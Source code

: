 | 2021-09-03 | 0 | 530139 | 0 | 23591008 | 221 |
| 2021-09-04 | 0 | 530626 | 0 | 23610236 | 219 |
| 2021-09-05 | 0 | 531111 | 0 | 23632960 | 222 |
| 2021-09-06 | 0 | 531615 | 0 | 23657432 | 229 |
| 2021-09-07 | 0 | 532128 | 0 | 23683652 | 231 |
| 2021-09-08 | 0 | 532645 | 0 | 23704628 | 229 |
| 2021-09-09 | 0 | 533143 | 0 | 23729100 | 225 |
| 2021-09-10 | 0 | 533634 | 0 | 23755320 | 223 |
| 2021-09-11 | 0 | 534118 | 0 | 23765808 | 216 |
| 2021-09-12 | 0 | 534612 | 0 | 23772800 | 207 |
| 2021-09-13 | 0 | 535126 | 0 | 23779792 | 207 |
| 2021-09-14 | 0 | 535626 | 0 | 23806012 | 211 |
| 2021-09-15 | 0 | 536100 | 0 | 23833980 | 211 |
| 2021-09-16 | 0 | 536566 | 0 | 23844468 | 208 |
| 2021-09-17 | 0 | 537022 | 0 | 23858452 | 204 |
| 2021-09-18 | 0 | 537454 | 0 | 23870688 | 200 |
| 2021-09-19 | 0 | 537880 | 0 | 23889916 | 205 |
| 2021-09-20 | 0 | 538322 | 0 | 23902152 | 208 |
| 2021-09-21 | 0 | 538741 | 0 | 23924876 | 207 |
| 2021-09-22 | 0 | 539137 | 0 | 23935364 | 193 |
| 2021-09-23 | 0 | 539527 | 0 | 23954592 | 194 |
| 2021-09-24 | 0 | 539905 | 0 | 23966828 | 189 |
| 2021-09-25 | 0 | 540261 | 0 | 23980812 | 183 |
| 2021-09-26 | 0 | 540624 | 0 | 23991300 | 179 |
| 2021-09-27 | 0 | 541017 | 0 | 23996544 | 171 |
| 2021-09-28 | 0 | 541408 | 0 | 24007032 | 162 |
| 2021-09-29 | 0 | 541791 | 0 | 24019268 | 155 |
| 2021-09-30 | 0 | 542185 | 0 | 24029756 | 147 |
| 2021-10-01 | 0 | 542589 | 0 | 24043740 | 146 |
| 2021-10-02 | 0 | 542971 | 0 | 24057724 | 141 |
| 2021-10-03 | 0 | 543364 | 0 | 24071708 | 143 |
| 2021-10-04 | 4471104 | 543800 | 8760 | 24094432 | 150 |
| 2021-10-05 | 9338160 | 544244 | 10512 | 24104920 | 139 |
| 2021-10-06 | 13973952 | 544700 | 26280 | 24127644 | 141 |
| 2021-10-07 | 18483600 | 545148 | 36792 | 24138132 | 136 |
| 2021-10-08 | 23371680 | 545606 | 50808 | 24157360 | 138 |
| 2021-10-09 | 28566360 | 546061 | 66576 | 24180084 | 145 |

▶ ACTIVITY
Please transcribe exactly the line containing "24127644 | 141 |" and every line after it through the end of the records, and nothing else.

▶ EXERCISE RESPONSE
| 2021-10-06 | 13973952 | 544700 | 26280 | 24127644 | 141 |
| 2021-10-07 | 18483600 | 545148 | 36792 | 24138132 | 136 |
| 2021-10-08 | 23371680 | 545606 | 50808 | 24157360 | 138 |
| 2021-10-09 | 28566360 | 546061 | 66576 | 24180084 | 145 |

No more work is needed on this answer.